The book is a selection of Rybak's blog posts during the time when Gov. Scott Walker and his minions in the legislature and on the Board of Regents waged war against the state university system, cutting funding drastically, weakening shared governance, and eviscerating tenure. Much damage was done — the changes to tenure cost the University at least $9 million in funds they had to spend to retain some star faculty, and with a tenure system that now, in Rybak's words, "has as much weight as wearing a shirt that says 'tenure' on the front", the university will continue to struggle to compete for hiring and retention with other schools, and will have to continue to spend money on increasing salaries to balance out the effect of fake tenure. (This is happening now.) In the humanities, this will be less of a problem, since there are so few jobs and so many candidates that just about any offer providing even a barely living wage and some access to health and retirement benefits is a great offer, but in fields that university administrators and legislators actually care about (business, technology, certain narrowly vocational fields), it's a much tougher sell.
While Rybak's book focuses on Wisconsin, it's a compelling, thought-provoking, and depressing read for anybody with an interest in higher ed because it is so easy to imagine it happening everywhere else. (Indeed, much of it is happening everywhere else, or nearly everywhere.) It's not giving anything away to share the final paragraph:
If it hasn't already, this will be your state soon. All the fights that we thought belonged to the future are owned by the present. Without that fight, without our contributions to it, and without new coalitions, the unthinkable will arrive: there will be no public education to serve as a pathway to a brighter future.What all this made me think about (not for the first time) is that the war on universities is just another sign that we have lost any concept of the public good.
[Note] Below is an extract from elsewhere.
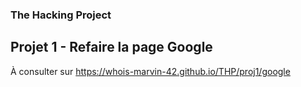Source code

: ### The Hacking Project
## Projet 1 - Refaire la page Google

À consulter sur https://whois-marvin-42.github.io/THP/proj1/google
I and members of my family have spent much of our lives working for or associated with the University System of New Hampshire (where I'm now finishing my doctorate). We're very familiar with low state funding here in the Granite State, because we've been near, or, most commonly, at the bottom of state funding of education for as long as I can remember. (Indeed, I remember in my first year or so of college at NYU reading an op-ed about education in a free New York weekly. It was written by a UNH professor who said in New Hampshire our university system is public in name only, given how little funding the state provides. That was more than twenty years ago.) We also have the highest student debt. Given the disastrous ways we fund public education generally in New Hampshire, it wouldn't be hyperbole to say the state doesn't care much about education. That wouldn't be quite accurate, though. It's not that people necessarily hate the idea of education and universities and all that jazz, but that there is no great commitment to the concept of education as a public good. Because there's not much commitment to the idea of public goods at all.
A historian could probably make a case that the U.S. has never been especially committed to the idea of the public good except perhaps during the New Deal era and the years after World War II. (And with the exception of funding war. We like to give money to war profiteers.) You would think that a country as ostentatiously devoted to patriotism and nationalism as the U.S. would be better at putting its immense wealth into the service of all its citizens, but that's very much not the case, and patriotism and nationalism in the U.S. are little more than bromides and excuses for thuggery. A vigorous, well-funded public sector is not only the height of a society's accomplishment, but it is what allows a society to achieve anything meaningful at all. Without a commitment to the public good, a society becomes nothing more than a bunch of individuals in a social darwinist hunger games competition, with the winners drinking the blood of the losers and laughing with the thrill of victory as they watch the destitute turn to cannibalism.